━━━━━ Dataset content ━━━━━
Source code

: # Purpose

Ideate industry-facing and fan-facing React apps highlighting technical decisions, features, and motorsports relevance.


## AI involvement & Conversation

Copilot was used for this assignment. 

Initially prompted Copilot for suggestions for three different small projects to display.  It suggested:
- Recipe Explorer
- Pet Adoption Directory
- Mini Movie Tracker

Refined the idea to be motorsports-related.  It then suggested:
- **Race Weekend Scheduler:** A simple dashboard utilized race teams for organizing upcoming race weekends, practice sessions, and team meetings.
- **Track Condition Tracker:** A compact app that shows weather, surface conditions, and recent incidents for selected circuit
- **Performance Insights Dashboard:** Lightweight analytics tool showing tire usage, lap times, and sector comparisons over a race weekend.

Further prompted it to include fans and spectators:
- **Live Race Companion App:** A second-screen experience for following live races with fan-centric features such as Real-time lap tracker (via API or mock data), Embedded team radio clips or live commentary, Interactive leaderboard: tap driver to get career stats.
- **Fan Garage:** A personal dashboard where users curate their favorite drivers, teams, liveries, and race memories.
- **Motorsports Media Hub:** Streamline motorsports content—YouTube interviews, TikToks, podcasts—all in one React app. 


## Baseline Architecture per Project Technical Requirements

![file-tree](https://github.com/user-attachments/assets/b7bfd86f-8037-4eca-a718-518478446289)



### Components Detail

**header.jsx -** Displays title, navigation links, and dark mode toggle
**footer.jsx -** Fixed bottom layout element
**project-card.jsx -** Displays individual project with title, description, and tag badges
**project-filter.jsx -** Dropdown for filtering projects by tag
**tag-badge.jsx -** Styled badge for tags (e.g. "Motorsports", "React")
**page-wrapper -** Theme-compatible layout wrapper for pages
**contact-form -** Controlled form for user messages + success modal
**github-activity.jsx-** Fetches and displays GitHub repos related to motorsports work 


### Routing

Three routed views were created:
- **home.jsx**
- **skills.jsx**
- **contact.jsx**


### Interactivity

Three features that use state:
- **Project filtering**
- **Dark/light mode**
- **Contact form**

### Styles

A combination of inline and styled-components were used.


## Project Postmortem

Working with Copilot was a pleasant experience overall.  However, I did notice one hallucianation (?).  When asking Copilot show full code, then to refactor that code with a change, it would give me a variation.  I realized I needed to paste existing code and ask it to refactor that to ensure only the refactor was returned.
━━━━━
Copy out all of the material, word for word.

» Exercise response:
Source code

: # Purpose

Ideate industry-facing and fan-facing React apps highlighting technical decisions, features, and motorsports relevance.


## AI involvement & Conversation

Copilot was used for this assignment. 

Initially prompted Copilot for suggestions for three different small projects to display.  It suggested:
- Recipe Explorer
- Pet Adoption Directory
- Mini Movie Tracker

Refined the idea to be motorsports-related.  It then suggested:
- **Race Weekend Scheduler:** A simple dashboard utilized race teams for organizing upcoming race weekends, practice sessions, and team meetings.
- **Track Condition Tracker:** A compact app that shows weather, surface conditions, and recent incidents for selected circuit
- **Performance Insights Dashboard:** Lightweight analytics tool showing tire usage, lap times, and sector comparisons over a race weekend.

Further prompted it to include fans and spectators:
- **Live Race Companion App:** A second-screen experience for following live races with fan-centric features such as Real-time lap tracker (via API or mock data), Embedded team radio clips or live commentary, Interactive leaderboard: tap driver to get career stats.
- **Fan Garage:** A personal dashboard where users curate their favorite drivers, teams, liveries, and race memories.
- **Motorsports Media Hub:** Streamline motorsports content—YouTube interviews, TikToks, podcasts—all in one React app. 


## Baseline Architecture per Project Technical Requirements

![file-tree](https://github.com/user-attachments/assets/b7bfd86f-8037-4eca-a718-518478446289)



### Components Detail

**header.jsx -** Displays title, navigation links, and dark mode toggle
**footer.jsx -** Fixed bottom layout element
**project-card.jsx -** Displays individual project with title, description, and tag badges
**project-filter.jsx -** Dropdown for filtering projects by tag
**tag-badge.jsx -** Styled badge for tags (e.g. "Motorsports", "React")
**page-wrapper -** Theme-compatible layout wrapper for pages
**contact-form -** Controlled form for user messages + success modal
**github-activity.jsx-** Fetches and displays GitHub repos related to motorsports work 


### Routing

Three routed views were created:
- **home.jsx**
- **skills.jsx**
- **contact.jsx**


### Interactivity

Three features that use state:
- **Project filtering**
- **Dark/light mode**
- **Contact form**

### Styles

A combination of inline and styled-components were used.


## Project Postmortem

Working with Copilot was a pleasant experience overall.  However, I did notice one hallucianation (?).  When asking Copilot show full code, then to refactor that code with a change, it would give me a variation.  I realized I needed to paste existing code and ask it to refactor that to ensure only the refactor was returned.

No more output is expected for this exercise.